= EXERCISE =
Could you retype only the lines from the one containing "offline and online." through the final line of the entries, both included, skipping any images?

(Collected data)
━━━━━━━━━━━━━━━━━━━━

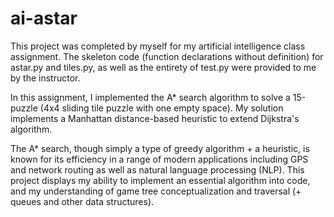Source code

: # ai-astar
This project was completed by myself for my artificial intelligence class assignment.
The skeleton code (function declarations without definition) for astar.py and tiles.py, as well as the entirety of test.py were provided to me by the instructor.

In this assignment, I implemented the A* search algorithm to solve a 15-puzzle (4x4 sliding tile puzzle with one empty space).
My solution implements a Manhattan distance-based heuristic to extend Dijkstra's algorithm.

The A* search, though simply a type of greedy algorithm + a heuristic, is known for its efficiency in a range of modern applications including GPS and network routing as well as natural language processing (NLP).
This project displays my ability to implement an essential algorithm into code, and my understanding of game tree conceptualization and traversal (+ queues and other data structures).
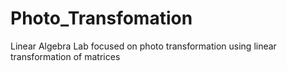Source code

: # Photo_Transfomation
Linear Algebra Lab focused on photo transformation using linear transformation of matrices
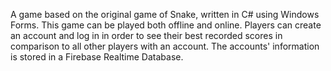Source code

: A game based on the original game of Snake, written in C# using Windows Forms. This game can be played both offline and online. 
Players can create an account and log in in order to see their best recorded scores in comparison to all other players with an account. The accounts' information is stored in a Firebase Realtime Database.
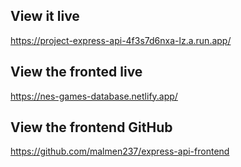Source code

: ## View it live

https://project-express-api-4f3s7d6nxa-lz.a.run.app/

## View the fronted live

https://nes-games-database.netlify.app/

## View the frontend GitHub

https://github.com/malmen237/express-api-frontend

━━━━━━━━━━━━━━━━━━━━

= ANSWER AREA =
: A game based on the original game of Snake, written in C# using Windows Forms. This game can be played both offline and online. 
Players can create an account and log in in order to see their best recorded scores in comparison to all other players with an account. The accounts' information is stored in a Firebase Realtime Database.
Source code

: ## View it live

https://project-express-api-4f3s7d6nxa-lz.a.run.app/

## View the fronted live

https://nes-games-database.netlify.app/

## View the frontend GitHub

https://github.com/malmen237/express-api-frontend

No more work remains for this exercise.